(HOW TO COMPLETE THIS TASK): Pull out of the data below the stretch of lines bounded by the one containing "if (isEmailValid(emailBox.Text) &&" and the one containing "The generated HTML", both bounds included, unchanged.

(RECORDS FOR THIS TASK):
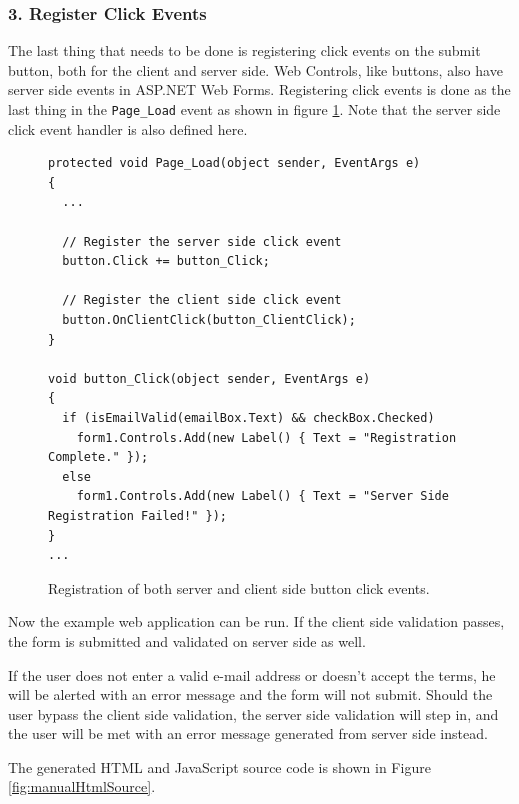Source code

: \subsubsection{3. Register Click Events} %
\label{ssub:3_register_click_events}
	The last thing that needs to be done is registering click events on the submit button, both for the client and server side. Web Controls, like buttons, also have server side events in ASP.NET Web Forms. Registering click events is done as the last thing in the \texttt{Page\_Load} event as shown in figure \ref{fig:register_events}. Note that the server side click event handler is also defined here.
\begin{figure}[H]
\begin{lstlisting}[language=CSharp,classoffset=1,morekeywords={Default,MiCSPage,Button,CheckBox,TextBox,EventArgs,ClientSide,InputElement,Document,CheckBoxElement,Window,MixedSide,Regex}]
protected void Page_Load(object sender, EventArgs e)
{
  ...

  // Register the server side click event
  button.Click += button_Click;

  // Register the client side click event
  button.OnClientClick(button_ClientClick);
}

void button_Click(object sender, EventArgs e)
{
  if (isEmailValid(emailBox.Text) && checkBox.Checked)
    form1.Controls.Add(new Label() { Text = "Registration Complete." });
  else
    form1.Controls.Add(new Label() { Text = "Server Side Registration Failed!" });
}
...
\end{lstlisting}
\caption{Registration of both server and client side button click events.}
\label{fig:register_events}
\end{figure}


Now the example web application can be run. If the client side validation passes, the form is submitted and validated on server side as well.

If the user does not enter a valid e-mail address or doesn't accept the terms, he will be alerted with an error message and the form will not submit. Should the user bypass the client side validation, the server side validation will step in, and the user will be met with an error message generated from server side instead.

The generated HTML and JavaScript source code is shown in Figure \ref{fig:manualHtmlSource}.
...
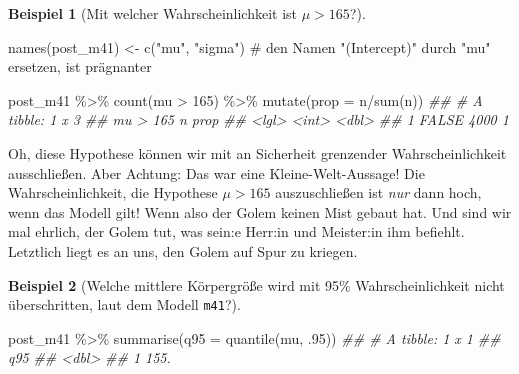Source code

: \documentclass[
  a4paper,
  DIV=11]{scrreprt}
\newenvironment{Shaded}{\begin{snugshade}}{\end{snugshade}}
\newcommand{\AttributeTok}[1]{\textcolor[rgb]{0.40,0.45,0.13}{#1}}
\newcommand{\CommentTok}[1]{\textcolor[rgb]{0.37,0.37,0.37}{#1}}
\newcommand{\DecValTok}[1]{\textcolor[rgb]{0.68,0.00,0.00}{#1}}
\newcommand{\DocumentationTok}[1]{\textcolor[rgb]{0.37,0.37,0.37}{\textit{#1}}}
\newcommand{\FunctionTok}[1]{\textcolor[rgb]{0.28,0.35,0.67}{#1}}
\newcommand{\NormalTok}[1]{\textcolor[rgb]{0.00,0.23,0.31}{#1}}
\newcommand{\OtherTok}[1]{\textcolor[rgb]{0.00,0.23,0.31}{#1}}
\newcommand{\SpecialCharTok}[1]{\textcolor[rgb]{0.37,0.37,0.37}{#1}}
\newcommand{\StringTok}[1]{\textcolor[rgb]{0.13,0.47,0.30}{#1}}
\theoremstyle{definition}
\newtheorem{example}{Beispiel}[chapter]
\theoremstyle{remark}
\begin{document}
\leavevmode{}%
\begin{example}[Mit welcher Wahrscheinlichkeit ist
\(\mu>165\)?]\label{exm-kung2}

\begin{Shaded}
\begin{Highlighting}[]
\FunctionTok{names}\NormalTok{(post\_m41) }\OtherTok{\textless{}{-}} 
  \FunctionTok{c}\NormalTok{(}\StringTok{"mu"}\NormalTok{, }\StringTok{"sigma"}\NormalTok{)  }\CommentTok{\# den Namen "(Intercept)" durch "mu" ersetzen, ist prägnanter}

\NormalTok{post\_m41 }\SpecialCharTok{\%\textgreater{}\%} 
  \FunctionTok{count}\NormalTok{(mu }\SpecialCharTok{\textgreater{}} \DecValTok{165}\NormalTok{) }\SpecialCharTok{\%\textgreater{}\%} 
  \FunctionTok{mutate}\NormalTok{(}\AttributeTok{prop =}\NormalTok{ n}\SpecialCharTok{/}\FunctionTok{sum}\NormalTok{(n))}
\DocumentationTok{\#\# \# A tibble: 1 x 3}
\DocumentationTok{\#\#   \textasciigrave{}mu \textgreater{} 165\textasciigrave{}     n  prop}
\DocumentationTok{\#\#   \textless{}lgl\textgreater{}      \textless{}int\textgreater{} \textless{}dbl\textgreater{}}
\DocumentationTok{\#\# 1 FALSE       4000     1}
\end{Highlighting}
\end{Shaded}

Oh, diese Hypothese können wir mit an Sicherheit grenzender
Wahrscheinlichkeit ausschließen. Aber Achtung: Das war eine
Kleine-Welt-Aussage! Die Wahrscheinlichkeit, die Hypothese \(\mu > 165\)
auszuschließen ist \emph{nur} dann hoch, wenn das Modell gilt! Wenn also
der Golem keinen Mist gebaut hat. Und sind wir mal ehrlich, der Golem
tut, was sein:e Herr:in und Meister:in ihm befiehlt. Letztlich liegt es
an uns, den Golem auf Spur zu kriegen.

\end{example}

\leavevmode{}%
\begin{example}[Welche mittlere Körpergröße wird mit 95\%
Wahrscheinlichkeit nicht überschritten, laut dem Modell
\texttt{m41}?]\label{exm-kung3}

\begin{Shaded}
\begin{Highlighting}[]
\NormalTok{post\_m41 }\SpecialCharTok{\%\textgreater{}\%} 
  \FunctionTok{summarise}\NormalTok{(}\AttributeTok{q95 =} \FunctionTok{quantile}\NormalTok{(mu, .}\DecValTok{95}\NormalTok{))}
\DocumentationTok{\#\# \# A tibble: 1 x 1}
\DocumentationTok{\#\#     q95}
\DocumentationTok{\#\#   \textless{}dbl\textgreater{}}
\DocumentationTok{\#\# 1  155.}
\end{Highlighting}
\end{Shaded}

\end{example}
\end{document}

(SOLUTION TO THIS PROBLEM):
  if (isEmailValid(emailBox.Text) && checkBox.Checked)
    form1.Controls.Add(new Label() { Text = "Registration Complete." });
  else
    form1.Controls.Add(new Label() { Text = "Server Side Registration Failed!" });
}
...
\end{lstlisting}
\caption{Registration of both server and client side button click events.}
\label{fig:register_events}
\end{figure}


Now the example web application can be run. If the client side validation passes, the form is submitted and validated on server side as well.

If the user does not enter a valid e-mail address or doesn't accept the terms, he will be alerted with an error message and the form will not submit. Should the user bypass the client side validation, the server side validation will step in, and the user will be met with an error message generated from server side instead.

The generated HTML and JavaScript source code is shown in Figure \ref{fig:manualHtmlSource}.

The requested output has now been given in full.